Among the worst casualties of the credit crunch have been personal loans. Credit is scarce and, as banks have become choosier about who they will (and won’t) lend to, the rates on some loans have significantly increased.

However, all is not lost…

Which rates aren’t great?
New data from Moneyfacts shows just how high some personal loan rates have been pushed since May 2007, before the credit crunch took hold.

According to its report, the average interest rate on a loan of £10,000 has increased by a pocket-pinching 24%, from 7.4% two years ago to 9.2% today.

Likewise, the cost of a £25,000 loan has increased from an average of 7.3% to 9.2% over the past two years. That’s a 26% rise.

Hardest hit, however, are medium-sized loans. Moneyfacts’ data shows that, on average, the cost of a £5,000 loan has gone up by a staggering 44%! While the average interest rate on a loan this size was just 8.6% in May 2007, it now stands at a far less friendly 12.4%.

Depressing data
These numbers paint a pretty bleak picture for anyone looking to borrow right now.
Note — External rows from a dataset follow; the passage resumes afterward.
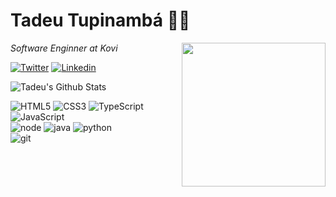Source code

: # Tadeu Tupinambá 👨‍💻

<img align='right' src="https://media.giphy.com/media/MdA16VIoXKKxNE8Stk/giphy.gif" width="230">
<p><em>Software Enginner at Kovi</br></em></p>

[![Twitter](https://img.shields.io/badge/-Twitter-222222?style=flat-square&logo=twitter&logoColor=white&link=https://twitter.com/iamtupiz/)](https://twitter.com/iamtupiz/)
[![Linkedin](https://img.shields.io/badge/-LinkedIn-222222?style=flat-square&logo=Linkedin&logoColor=white&link=https://www.linkedin.com/in/tadeutupinamba/)](https://www.linkedin.com/in/tadeutupinamba/)

<img align="center" src="https://github-readme-stats.vercel.app/api?username=tupizz&theme=nightowl&show_icons=true&hide_border=true" alt="Tadeu's Github Stats">

![HTML5](https://img.shields.io/badge/html%205-grey?style=for-the-badge&logo=html5&logoColor=white&labelColor=00C756)
![CSS3](https://img.shields.io/badge/css%203-grey?style=for-the-badge&logo=css3&logoColor=white&labelColor=00C756)
![TypeScript](https://img.shields.io/badge/typescript-grey?style=for-the-badge&logo=typescript&logoColor=white&labelColor=00C756)
![JavaScript](https://img.shields.io/badge/-JavaScript-grey?style=for-the-badge&logo=javascript&logoColor=white&labelColor=00C756)
<br>
![node](https://img.shields.io/badge/-node-grey?style=for-the-badge&logo=node.js&logoColor=white&labelColor=00C756)
![java](https://img.shields.io/badge/-java-grey?style=for-the-badge&logo=java&logoColor=white&labelColor=00C756)
![python](https://img.shields.io/badge/-python-grey?style=for-the-badge&logo=python&logoColor=white&labelColor=00C756)
<br>
![git](https://img.shields.io/badge/-git-grey?style=for-the-badge&logo=git&logoColor=white&labelColor=00C756)

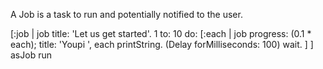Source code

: A Job is a task to run and potentially notified to the user.  [:job | job title: 'Let us get started'.	1 to: 10 do: [:each | 		job 			progress: (0.1 * each); 			title: 'Youpi ', each printString.		(Delay forMilliseconds: 100) wait. 		] ]  asJob run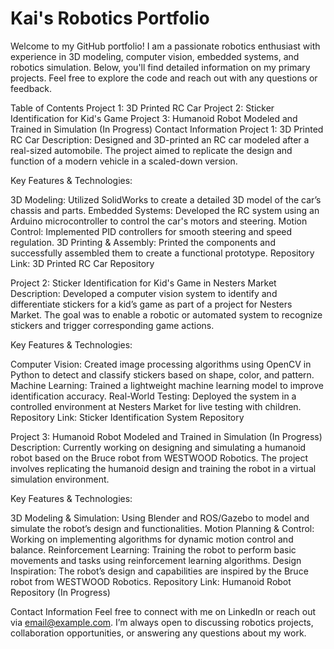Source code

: # Kai's Robotics Portfolio
Welcome to my GitHub portfolio! I am a passionate robotics enthusiast with experience in 3D modeling, computer vision, embedded systems, and robotics simulation. Below, you'll find detailed information on my primary projects. Feel free to explore the code and reach out with any questions or feedback.

Table of Contents
Project 1: 3D Printed RC Car
Project 2: Sticker Identification for Kid's Game
Project 3: Humanoid Robot Modeled and Trained in Simulation (In Progress)
Contact Information
Project 1: 3D Printed RC Car
Description:
Designed and 3D-printed an RC car modeled after a real-sized automobile. The project aimed to replicate the design and function of a modern vehicle in a scaled-down version.

Key Features & Technologies:

3D Modeling: Utilized SolidWorks to create a detailed 3D model of the car’s chassis and parts.
Embedded Systems: Developed the RC system using an Arduino microcontroller to control the car's motors and steering.
Motion Control: Implemented PID controllers for smooth steering and speed regulation.
3D Printing & Assembly: Printed the components and successfully assembled them to create a functional prototype.
Repository Link: 3D Printed RC Car Repository

Project 2: Sticker Identification for Kid's Game in Nesters Market
Description:
Developed a computer vision system to identify and differentiate stickers for a kid’s game as part of a project for Nesters Market. The goal was to enable a robotic or automated system to recognize stickers and trigger corresponding game actions.

Key Features & Technologies:

Computer Vision: Created image processing algorithms using OpenCV in Python to detect and classify stickers based on shape, color, and pattern.
Machine Learning: Trained a lightweight machine learning model to improve identification accuracy.
Real-World Testing: Deployed the system in a controlled environment at Nesters Market for live testing with children.
Repository Link: Sticker Identification System Repository

Project 3: Humanoid Robot Modeled and Trained in Simulation (In Progress)
Description:
Currently working on designing and simulating a humanoid robot based on the Bruce robot from WESTWOOD Robotics. The project involves replicating the humanoid design and training the robot in a virtual simulation environment.

Key Features & Technologies:

3D Modeling & Simulation: Using Blender and ROS/Gazebo to model and simulate the robot’s design and functionalities.
Motion Planning & Control: Working on implementing algorithms for dynamic motion control and balance.
Reinforcement Learning: Training the robot to perform basic movements and tasks using reinforcement learning algorithms.
Design Inspiration: The robot’s design and capabilities are inspired by the Bruce robot from WESTWOOD Robotics.
Repository Link: Humanoid Robot Repository (In Progress)

Contact Information
Feel free to connect with me on LinkedIn or reach out via email@example.com. I’m always open to discussing robotics projects, collaboration opportunities, or answering any questions about my work.
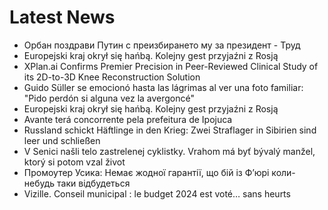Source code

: # Latest News
-  Орбан поздрави Путин с преизбирането му за президент - Труд
-  Europejski kraj okrył się hańbą. Kolejny gest przyjaźni z Rosją
-  XPlan.ai Confirms Premier Precision in Peer-Reviewed Clinical Study of its 2D-to-3D Knee Reconstruction Solution
-  Guido Süller se emocionó hasta las lágrimas al ver una foto familiar: "Pido perdón si alguna vez la avergoncé"
-  Europejski kraj okrył się hańbą. Kolejny gest przyjaźni z Rosją
-  Avante terá concorrente pela prefeitura de Ipojuca
-  Russland schickt Häftlinge in den Krieg: Zwei Straflager in Sibirien sind leer und schließen
-  V Senici našli telo zastrelenej cyklistky. Vrahom má byť bývalý manžel, ktorý si potom vzal život
-  Промоутер Усика: Немає жодної гарантії, що бій із Фʼюрі коли-небудь таки відбудеться
-  Vizille. Conseil municipal : le budget 2024 est voté… sans heurts
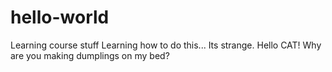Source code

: # hello-world
Learning course stuff
Learning how to do this... Its strange. Hello CAT! Why are you making dumplings on my bed?
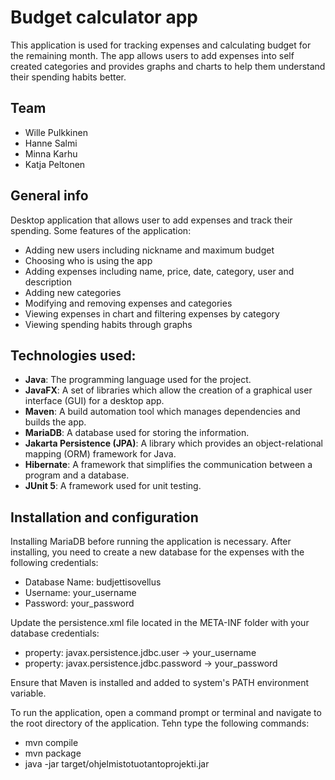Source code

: # Budget calculator app
This application is used for tracking expenses and calculating budget for the remaining month.
The app allows users to add expenses into self created categories and provides graphs and charts to help them understand their spending habits better.

## Team

* Wille Pulkkinen
* Hanne Salmi
* Minna Karhu
* Katja Peltonen

## General info
Desktop application that allows user to add expenses and track their spending. Some features of the application:
* Adding new users including nickname and maximum budget
* Choosing who is using the app
* Adding expenses including name, price, date, category, user and description 
* Adding new categories
* Modifying and removing expenses and categories
* Viewing expenses in chart and filtering expenses by category
* Viewing spending habits through graphs

## Technologies used:
* **Java**: The programming language used for the project.
* **JavaFX**: A set of libraries which allow the creation of a graphical user interface (GUI) for a desktop app.
* **Maven**: A build automation tool which manages dependencies and builds the app.
* **MariaDB**: A database used for storing the information.
* **Jakarta Persistence (JPA)**: A library which provides an object-relational mapping (ORM) framework for Java.
* **Hibernate**: A framework that simplifies the communication between a program and a database.
* **JUnit 5**: A framework used for unit testing.

## Installation and configuration

Installing MariaDB before running the application is necessary.
After installing, you need to create a new database for the expenses with the following credentials:
* Database Name: budjettisovellus
* Username: your_username
* Password: your_password

Update the persistence.xml file located in the META-INF folder with your database credentials:
* property: javax.persistence.jdbc.user -> your_username
* property: javax.persistence.jdbc.password -> your_password

Ensure that Maven is installed and added to system's PATH environment variable.

To run the application, open a command prompt or terminal and navigate to the root directory of the application. Tehn type the following commands:
*	mvn compile
*	mvn package
*	java -jar target/ohjelmistotuotantoprojekti.jar




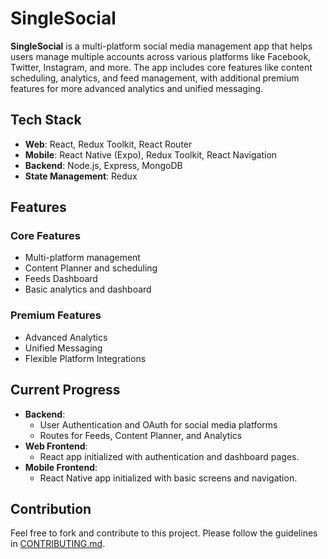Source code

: ﻿# SingleSocial

**SingleSocial** is a multi-platform social media management app that helps users manage multiple accounts across various platforms like Facebook, Twitter, Instagram, and more. The app includes core features like content scheduling, analytics, and feed management, with additional premium features for more advanced analytics and unified messaging.

## Tech Stack
- **Web**: React, Redux Toolkit, React Router
- **Mobile**: React Native (Expo), Redux Toolkit, React Navigation
- **Backend**: Node.js, Express, MongoDB
- **State Management**: Redux

## Features
### Core Features
- Multi-platform management
- Content Planner and scheduling
- Feeds Dashboard
- Basic analytics and dashboard

### Premium Features
- Advanced Analytics
- Unified Messaging
- Flexible Platform Integrations

## Current Progress
- **Backend**:
  - User Authentication and OAuth for social media platforms
  - Routes for Feeds, Content Planner, and Analytics
- **Web Frontend**:
  - React app initialized with authentication and dashboard pages.
- **Mobile Frontend**:
  - React Native app initialized with basic screens and navigation.

## Contribution
Feel free to fork and contribute to this project. Please follow the guidelines in [CONTRIBUTING.md](docs/CONTRIBUTING.md).
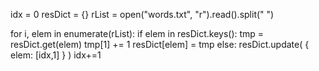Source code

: idx     = 0
resDict = {}
rList   = open("words.txt", "r").read().split(" ")

for i, elem in enumerate(rList):
    if elem in resDict.keys():
      tmp = resDict.get(elem)
      tmp[1] += 1
      resDict[elem] = tmp
    else:
      resDict.update( { elem: [idx,1] } )
      idx+=1
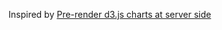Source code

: Inspired by [Pre-render d3.js charts at server side ](http://mango-is.com/blog/engineering/pre-render-d3-js-charts-at-server-side.html) 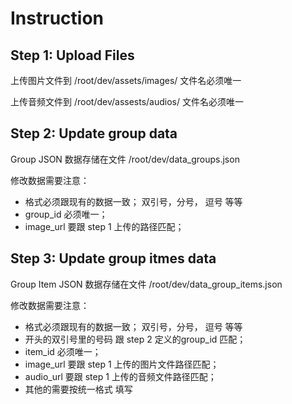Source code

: # Instruction

## Step 1: Upload Files

上传图片文件到  /root/dev/assets/images/  文件名必须唯一

上传音频文件到  /root/dev/assests/audios/ 文件名必须唯一

## Step 2: Update group data

Group JSON 数据存储在文件 /root/dev/data_groups.json

修改数据需要注意：
- 格式必须跟现有的数据一致； 双引号，分号， 逗号 等等
- group_id 必须唯一； 
- image_url 要跟 step 1 上传的路径匹配；


## Step 3: Update group itmes data

Group Item JSON 数据存储在文件 /root/dev/data_group_items.json

修改数据需要注意：
- 格式必须跟现有的数据一致； 双引号，分号， 逗号 等等
- 开头的双引号里的号码 跟 step 2 定义的group_id 匹配；
- item_id 必须唯一； 
- image_url 要跟 step 1 上传的图片文件路径匹配；
- audio_url 要跟 step 1 上传的音频文件路径匹配；
- 其他的需要按统一格式 填写
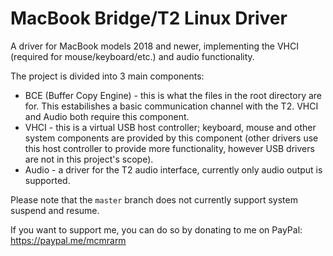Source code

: # MacBook Bridge/T2 Linux Driver
A driver for MacBook models 2018 and newer, implementing the VHCI (required for mouse/keyboard/etc.) and audio functionality.

The project is divided into 3 main components:
- BCE (Buffer Copy Engine) - this is what the files in the root directory are for. This estabilishes a basic communication channel with the T2. VHCI and Audio both require this component.
- VHCI - this is a virtual USB host controller; keyboard, mouse and other system components are provided by this component (other drivers use this host controller to provide more functionality, however USB drivers are not in this project's scope).
- Audio - a driver for the T2 audio interface, currently only audio output is supported.

Please note that the `master` branch does not currently support system suspend and resume.

If you want to support me, you can do so by donating to me on PayPal: https://paypal.me/mcmrarm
As you can see, loans of £5,000 (or less) have increased in cost by more than loans for larger amounts.

However, it is worth remembering Moneyfacts’ data is based on averages – so not all personal loan rates have soared by such significant margins.

While some lenders have seriously ramped up their rates, others have managed to maintain competitive deals.

This means that, if you’re looking for a loan, it’s now more important than ever to shop around for the best offer you can find.

Decent deals
Luckily, there are still some reasonably-priced loans available.

Here are my top picks, first for a loan of £5,000 over three years and then for a loan of £10,000 over five years.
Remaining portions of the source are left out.